Hybrid cements combine clinker with large amount of supplementary cementitious materials while utilizing hydration and alkali activation processes. This paper summarizes shrinkage and creep properties of industrially produced H-cement, containing only 20% of Portland clinker. In comparison with a reference cement CEM II/B-S 32.5 R, autogenous shrinkage is smaller after 7 days, and drying shrinkage is similar at similar times. A different capillary system of H-cement leads to faster water mass loss during drying. Basic and total creep of concrete remains in the standard deviation of B4 and EC2 creep models. The results demonstrate that shrinkage and creep properties of concrete made from H-cement have similar behavior as conventional structural concrete or high-volume fly ash concrete.

1. Introduction

Since the patent of Portland cement in 1824, the cement industry has developed Portland clinker to become the main ingredient of currently used blended cements. Global cement production was estimated at 4.1 Gt in 2019, emitting 0.65–0.92 tons of CO₂/ton depending on cement plant technology and the amount of clinker in cement [1]. This corresponds to about 8% of the global CO₂ emissions. The construction industry is determined to increase the sustainability by incorporating new materials and technologies [2]. Current concretes provide feasible solutions to several engineering projects, where improvements are sought, especially in areas of carbonation, chemical resistance, durability, deterioration and volume changes [3].
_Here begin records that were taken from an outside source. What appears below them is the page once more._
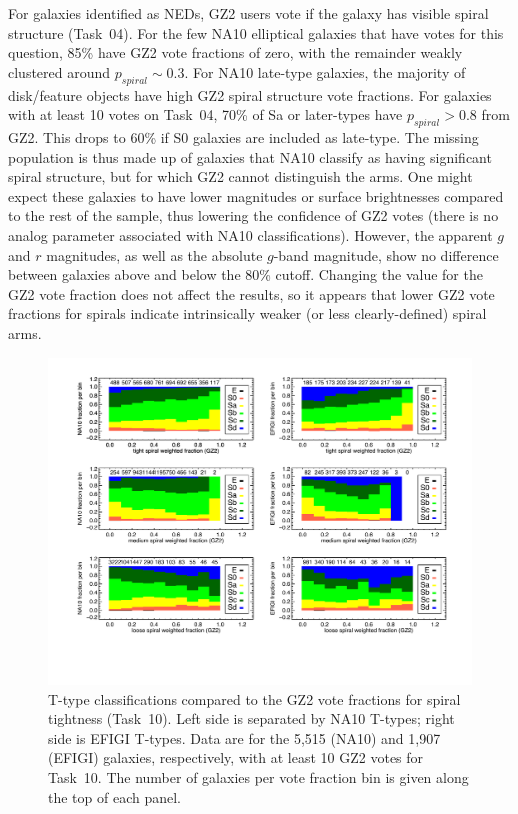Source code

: \documentclass[useAMS,usenatbib]{mn2e}
\providecommand{\DIFaddtex}[1]{{\protect\color{blue}\uwave{#1}}} %
\providecommand{\DIFdeltex}[1]{{\protect\color{red}\sout{#1}}}                      %
\providecommand{\DIFaddbegin}{} %
\providecommand{\DIFaddend}{} %
\providecommand{\DIFdelbegin}{} %
\providecommand{\DIFdelend}{} %
\providecommand{\DIFadd}[1]{\texorpdfstring{\DIFaddtex{#1}}{#1}} %
\providecommand{\DIFdel}[1]{\texorpdfstring{\DIFdeltex{#1}}{}} %
\begin{document}
For galaxies identified as NEDs, GZ2 users vote if the galaxy has visible spiral structure (Task~04). For the few NA10 elliptical galaxies that have votes for this question, 85\% have GZ2 vote fractions of zero, with the remainder weakly clustered around \DIFdelbegin \DIFdel{$p_{spiral}\sim0.3$}\DIFdelend \DIFaddbegin \DIFadd{$p_\mathrm{spiral}\sim0.3$}\DIFaddend . For NA10 late-type galaxies, the majority of disk/feature objects have high GZ2 spiral structure vote fractions. For galaxies with at least 10 votes on Task~04, 70\% of Sa or later-types have \DIFdelbegin \DIFdel{$p_{spiral}>0.8$ }\DIFdelend \DIFaddbegin \DIFadd{$p_\mathrm{spiral}>0.8$ }\DIFaddend from GZ2. This drops to 60\% if S0 galaxies are included as late-type. The missing population is thus made up of galaxies that NA10 classify as having significant spiral structure, but for which GZ2 cannot distinguish the arms. One might expect these galaxies to have lower magnitudes or surface brightnesses compared to the rest of the sample, thus lowering the confidence of GZ2 votes (there is no analog parameter associated with NA10 classifications). However, the apparent $g$ and $r$ magnitudes, as well as the absolute $g$-band magnitude, show no difference between galaxies above and below the 80\% cutoff. Changing the value for the GZ2 vote fraction does not affect the results, so it appears that lower GZ2 vote fractions for spirals indicate intrinsically weaker (or less clearly-defined) spiral arms.

\begin{figure}
\includegraphics[angle=0,width=7.0in]{figures/spiraltightness_color.pdf}
\caption{T-type classifications compared to the GZ2 vote fractions for spiral tightness (Task~10). Left side is separated by NA10 T-types; right side is EFIGI T-types. Data are for the 5,515 (NA10) and 1,907 (EFIGI) galaxies, respectively, with at least 10 GZ2 votes for Task~10. The number of galaxies per vote fraction bin is given along the top of each panel. 
\label{fig-spiraltightness}}
\end{figure}
\end{document}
Adding KOH to ground granulated blast-furnace slag (GGBFS) was systematically studied by H. Kühl in 1930, formulating the principles of alkali activation. In 1957, V. Glukhovsky found the possibility to produce an alkali-activated binder even with calcium-free aluminosilicates (clays)—see the historical development in [4,5]. It became clear that C-S-H gel, as the main hydration product of Portland clinker, or C-A-S-H gel, which are found more in blended cements, can be substituted with N-A-S-H or N-(C)-A-S-H gels by incorporating alkalies to the system [6]. Blending Portland and alkali-activated systems leads to so-called hybrid cements, yielding a wide range of hydration products and properties inherited from both systems [6].

Coal fly ash, GGBFS, calcined mineral clays, including metakaolin, or alkali-rich solid wastes constitute common aluminosilicate precursors [7]. Alkali-activated cements are used in a niche market by dozens of companies, spanning from acid and fire protection to the construction of buildings [7]. Common activators, sodium hydroxide and sodium silicate, are the most expensive parts, increasing the concrete unit price by 2–3× when compared to its Portland counterpart [7]. Hybrid systems are price-competitive due to the fact that activators may be present in smaller amounts and in a solid form, combining both hydration and alkali activation processes.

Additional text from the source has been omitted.